### EXERCISE REQUIREMENTS
I'd like every record written out again, exactly as it is.

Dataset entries
Segment Open
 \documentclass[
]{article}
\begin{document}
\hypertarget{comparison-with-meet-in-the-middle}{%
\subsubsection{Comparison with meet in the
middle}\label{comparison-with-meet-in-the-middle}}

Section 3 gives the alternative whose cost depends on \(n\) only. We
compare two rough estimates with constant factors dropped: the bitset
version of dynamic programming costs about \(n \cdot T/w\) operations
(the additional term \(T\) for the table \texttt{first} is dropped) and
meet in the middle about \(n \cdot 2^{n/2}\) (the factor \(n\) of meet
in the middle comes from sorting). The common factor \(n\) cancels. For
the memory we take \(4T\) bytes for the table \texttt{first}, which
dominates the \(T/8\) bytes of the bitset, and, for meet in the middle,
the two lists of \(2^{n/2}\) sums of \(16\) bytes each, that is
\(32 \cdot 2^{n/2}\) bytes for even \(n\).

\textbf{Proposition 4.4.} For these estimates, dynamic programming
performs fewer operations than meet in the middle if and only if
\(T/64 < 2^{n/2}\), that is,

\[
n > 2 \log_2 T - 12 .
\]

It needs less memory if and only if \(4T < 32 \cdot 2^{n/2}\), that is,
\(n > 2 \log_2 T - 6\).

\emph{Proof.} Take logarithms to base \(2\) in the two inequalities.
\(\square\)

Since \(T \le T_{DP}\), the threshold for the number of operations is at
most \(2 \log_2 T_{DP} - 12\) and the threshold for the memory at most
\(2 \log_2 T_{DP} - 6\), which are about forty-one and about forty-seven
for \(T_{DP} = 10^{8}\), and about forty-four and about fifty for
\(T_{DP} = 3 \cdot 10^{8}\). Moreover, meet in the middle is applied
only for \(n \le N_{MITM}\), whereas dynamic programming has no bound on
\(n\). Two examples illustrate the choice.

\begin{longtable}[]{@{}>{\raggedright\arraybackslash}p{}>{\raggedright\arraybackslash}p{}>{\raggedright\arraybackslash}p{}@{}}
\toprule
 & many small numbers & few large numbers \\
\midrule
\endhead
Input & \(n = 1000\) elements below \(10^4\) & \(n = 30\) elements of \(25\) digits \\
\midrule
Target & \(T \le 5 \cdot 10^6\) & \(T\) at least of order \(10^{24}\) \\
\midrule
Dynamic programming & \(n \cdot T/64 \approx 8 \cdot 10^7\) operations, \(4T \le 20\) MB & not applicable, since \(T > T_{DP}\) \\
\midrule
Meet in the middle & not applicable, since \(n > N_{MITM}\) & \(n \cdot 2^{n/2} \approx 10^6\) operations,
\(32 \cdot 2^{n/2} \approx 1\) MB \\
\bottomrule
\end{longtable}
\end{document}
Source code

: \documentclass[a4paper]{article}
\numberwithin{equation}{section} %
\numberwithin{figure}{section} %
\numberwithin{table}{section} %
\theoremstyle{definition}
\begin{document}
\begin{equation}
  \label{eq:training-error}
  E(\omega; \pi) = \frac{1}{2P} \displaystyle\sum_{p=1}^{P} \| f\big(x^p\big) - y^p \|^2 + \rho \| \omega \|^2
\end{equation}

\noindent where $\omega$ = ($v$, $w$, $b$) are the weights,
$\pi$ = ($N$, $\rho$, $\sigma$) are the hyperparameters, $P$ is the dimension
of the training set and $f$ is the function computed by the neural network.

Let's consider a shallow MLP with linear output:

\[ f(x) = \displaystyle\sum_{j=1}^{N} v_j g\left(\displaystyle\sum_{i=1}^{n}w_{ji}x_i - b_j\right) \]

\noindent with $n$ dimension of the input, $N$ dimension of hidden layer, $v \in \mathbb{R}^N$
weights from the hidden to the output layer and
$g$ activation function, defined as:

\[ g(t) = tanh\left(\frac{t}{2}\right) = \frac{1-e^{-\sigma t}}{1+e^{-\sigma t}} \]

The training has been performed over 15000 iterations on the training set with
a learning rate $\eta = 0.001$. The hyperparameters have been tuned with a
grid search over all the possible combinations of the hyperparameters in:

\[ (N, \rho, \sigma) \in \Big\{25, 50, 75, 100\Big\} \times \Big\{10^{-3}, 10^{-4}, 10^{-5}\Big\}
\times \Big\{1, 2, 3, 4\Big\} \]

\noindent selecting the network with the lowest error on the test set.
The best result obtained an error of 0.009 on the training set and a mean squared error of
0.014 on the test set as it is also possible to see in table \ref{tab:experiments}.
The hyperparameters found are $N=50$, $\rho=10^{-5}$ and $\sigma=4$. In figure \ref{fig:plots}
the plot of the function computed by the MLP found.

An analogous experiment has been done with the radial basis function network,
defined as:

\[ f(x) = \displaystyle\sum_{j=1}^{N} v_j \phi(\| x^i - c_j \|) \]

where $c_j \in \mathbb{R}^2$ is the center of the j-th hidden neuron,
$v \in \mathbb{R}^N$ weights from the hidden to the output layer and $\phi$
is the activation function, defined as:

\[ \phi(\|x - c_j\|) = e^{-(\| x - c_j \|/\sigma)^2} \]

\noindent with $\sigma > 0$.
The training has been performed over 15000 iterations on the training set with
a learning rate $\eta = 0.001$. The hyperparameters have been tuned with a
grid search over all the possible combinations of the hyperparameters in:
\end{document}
Segment Closed
### EXERCISE SOLUTION
 \documentclass[
]{article}
\begin{document}
\hypertarget{comparison-with-meet-in-the-middle}{%
\subsubsection{Comparison with meet in the
middle}\label{comparison-with-meet-in-the-middle}}

Section 3 gives the alternative whose cost depends on \(n\) only. We
compare two rough estimates with constant factors dropped: the bitset
version of dynamic programming costs about \(n \cdot T/w\) operations
(the additional term \(T\) for the table \texttt{first} is dropped) and
meet in the middle about \(n \cdot 2^{n/2}\) (the factor \(n\) of meet
in the middle comes from sorting). The common factor \(n\) cancels. For
the memory we take \(4T\) bytes for the table \texttt{first}, which
dominates the \(T/8\) bytes of the bitset, and, for meet in the middle,
the two lists of \(2^{n/2}\) sums of \(16\) bytes each, that is
\(32 \cdot 2^{n/2}\) bytes for even \(n\).

\textbf{Proposition 4.4.} For these estimates, dynamic programming
performs fewer operations than meet in the middle if and only if
\(T/64 < 2^{n/2}\), that is,

\[
n > 2 \log_2 T - 12 .
\]

It needs less memory if and only if \(4T < 32 \cdot 2^{n/2}\), that is,
\(n > 2 \log_2 T - 6\).

\emph{Proof.} Take logarithms to base \(2\) in the two inequalities.
\(\square\)

Since \(T \le T_{DP}\), the threshold for the number of operations is at
most \(2 \log_2 T_{DP} - 12\) and the threshold for the memory at most
\(2 \log_2 T_{DP} - 6\), which are about forty-one and about forty-seven
for \(T_{DP} = 10^{8}\), and about forty-four and about fifty for
\(T_{DP} = 3 \cdot 10^{8}\). Moreover, meet in the middle is applied
only for \(n \le N_{MITM}\), whereas dynamic programming has no bound on
\(n\). Two examples illustrate the choice.

\begin{longtable}[]{@{}>{\raggedright\arraybackslash}p{}>{\raggedright\arraybackslash}p{}>{\raggedright\arraybackslash}p{}@{}}
\toprule
 & many small numbers & few large numbers \\
\midrule
\endhead
Input & \(n = 1000\) elements below \(10^4\) & \(n = 30\) elements of \(25\) digits \\
\midrule
Target & \(T \le 5 \cdot 10^6\) & \(T\) at least of order \(10^{24}\) \\
\midrule
Dynamic programming & \(n \cdot T/64 \approx 8 \cdot 10^7\) operations, \(4T \le 20\) MB & not applicable, since \(T > T_{DP}\) \\
\midrule
Meet in the middle & not applicable, since \(n > N_{MITM}\) & \(n \cdot 2^{n/2} \approx 10^6\) operations,
\(32 \cdot 2^{n/2} \approx 1\) MB \\
\bottomrule
\end{longtable}
\end{document}
Source code

: \documentclass[a4paper]{article}
\numberwithin{equation}{section} %
\numberwithin{figure}{section} %
\numberwithin{table}{section} %
\theoremstyle{definition}
\begin{document}
\begin{equation}
  \label{eq:training-error}
  E(\omega; \pi) = \frac{1}{2P} \displaystyle\sum_{p=1}^{P} \| f\big(x^p\big) - y^p \|^2 + \rho \| \omega \|^2
\end{equation}

\noindent where $\omega$ = ($v$, $w$, $b$) are the weights,
$\pi$ = ($N$, $\rho$, $\sigma$) are the hyperparameters, $P$ is the dimension
of the training set and $f$ is the function computed by the neural network.

Let's consider a shallow MLP with linear output:

\[ f(x) = \displaystyle\sum_{j=1}^{N} v_j g\left(\displaystyle\sum_{i=1}^{n}w_{ji}x_i - b_j\right) \]

\noindent with $n$ dimension of the input, $N$ dimension of hidden layer, $v \in \mathbb{R}^N$
weights from the hidden to the output layer and
$g$ activation function, defined as:

\[ g(t) = tanh\left(\frac{t}{2}\right) = \frac{1-e^{-\sigma t}}{1+e^{-\sigma t}} \]

The training has been performed over 15000 iterations on the training set with
a learning rate $\eta = 0.001$. The hyperparameters have been tuned with a
grid search over all the possible combinations of the hyperparameters in:

\[ (N, \rho, \sigma) \in \Big\{25, 50, 75, 100\Big\} \times \Big\{10^{-3}, 10^{-4}, 10^{-5}\Big\}
\times \Big\{1, 2, 3, 4\Big\} \]

\noindent selecting the network with the lowest error on the test set.
The best result obtained an error of 0.009 on the training set and a mean squared error of
0.014 on the test set as it is also possible to see in table \ref{tab:experiments}.
The hyperparameters found are $N=50$, $\rho=10^{-5}$ and $\sigma=4$. In figure \ref{fig:plots}
the plot of the function computed by the MLP found.

An analogous experiment has been done with the radial basis function network,
defined as:

\[ f(x) = \displaystyle\sum_{j=1}^{N} v_j \phi(\| x^i - c_j \|) \]

where $c_j \in \mathbb{R}^2$ is the center of the j-th hidden neuron,
$v \in \mathbb{R}^N$ weights from the hidden to the output layer and $\phi$
is the activation function, defined as:

\[ \phi(\|x - c_j\|) = e^{-(\| x - c_j \|/\sigma)^2} \]

\noindent with $\sigma > 0$.
The training has been performed over 15000 iterations on the training set with
a learning rate $\eta = 0.001$. The hyperparameters have been tuned with a
grid search over all the possible combinations of the hyperparameters in:
\end{document}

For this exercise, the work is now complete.